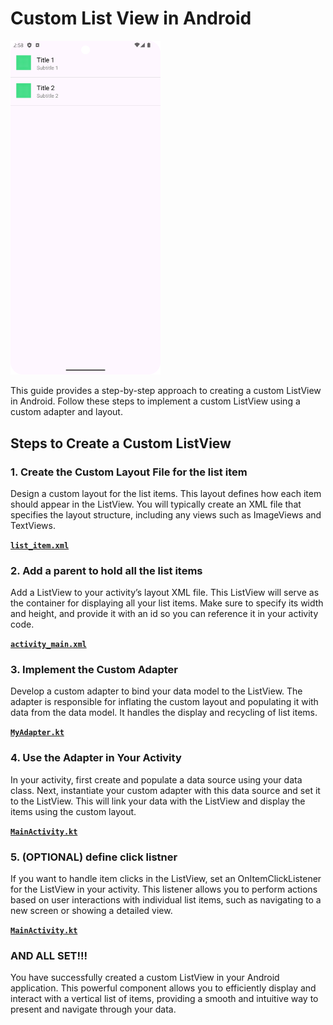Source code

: # Custom List View in Android

<img src="./Screenshot_20240827_145817.png" alt="image showing the output" width="240" />

This guide provides a step-by-step approach to creating a custom ListView in Android. Follow these steps to implement a custom ListView using a custom adapter and layout.

## Steps to Create a Custom ListView

### 1. Create the Custom Layout File for the list item 

Design a custom layout for the list items. This layout defines how each item should appear in the ListView. You will typically create an XML file that specifies the layout structure, including any views such as ImageViews and TextViews.

[**`list_item.xml`**](./app/src/main/res/layout/list_item.xml)

### 2. Add a parent to hold all the list items

Add a ListView to your activity’s layout XML file. This ListView will serve as the container for displaying all your list items. Make sure to specify its width and height, and provide it with an id so you can reference it in your activity code.

[**`activity_main.xml`**](./app/src/main/res/layout/activity_main.xml)

### 3. Implement the Custom Adapter

Develop a custom adapter to bind your data model to the ListView. The adapter is responsible for inflating the custom layout and populating it with data from the data model. It handles the display and recycling of list items.

[**`MyAdapter.kt`**](./app/src/main/java/com/example/mylistpractice/MyAdapter.kt)

### 4. Use the Adapter in Your Activity

In your activity, first create and populate a data source using your data class. Next, instantiate your custom adapter with this data source and set it to the ListView. This will link your data with the ListView and display the items using the custom layout.

[**`MainActivity.kt`**](./app/src/main/java/com/example/mylistpractice/MainActivity.kt)

### 5. (OPTIONAL) define click listner

If you want to handle item clicks in the ListView, set an OnItemClickListener for the ListView in your activity. This listener allows you to perform actions based on user interactions with individual list items, such as navigating to a new screen or showing a detailed view.

[**`MainActivity.kt`**](./app/src/main/java/com/example/mylistpractice/MainActivity.kt)

### AND ALL SET!!!

You have successfully created a custom ListView in your Android application. This powerful component allows you to efficiently display and interact with a vertical list of items, providing a smooth and intuitive way to present and navigate through your data.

______________________________

Brief
Search the lines above for the string "allows", then show every one that has it.

The answer
If you want to handle item clicks in the ListView, set an OnItemClickListener for the ListView in your activity. This listener allows you to perform actions based on user interactions with individual list items, such as navigating to a new screen or showing a detailed view.
You have successfully created a custom ListView in your Android application. This powerful component allows you to efficiently display and interact with a vertical list of items, providing a smooth and intuitive way to present and navigate through your data.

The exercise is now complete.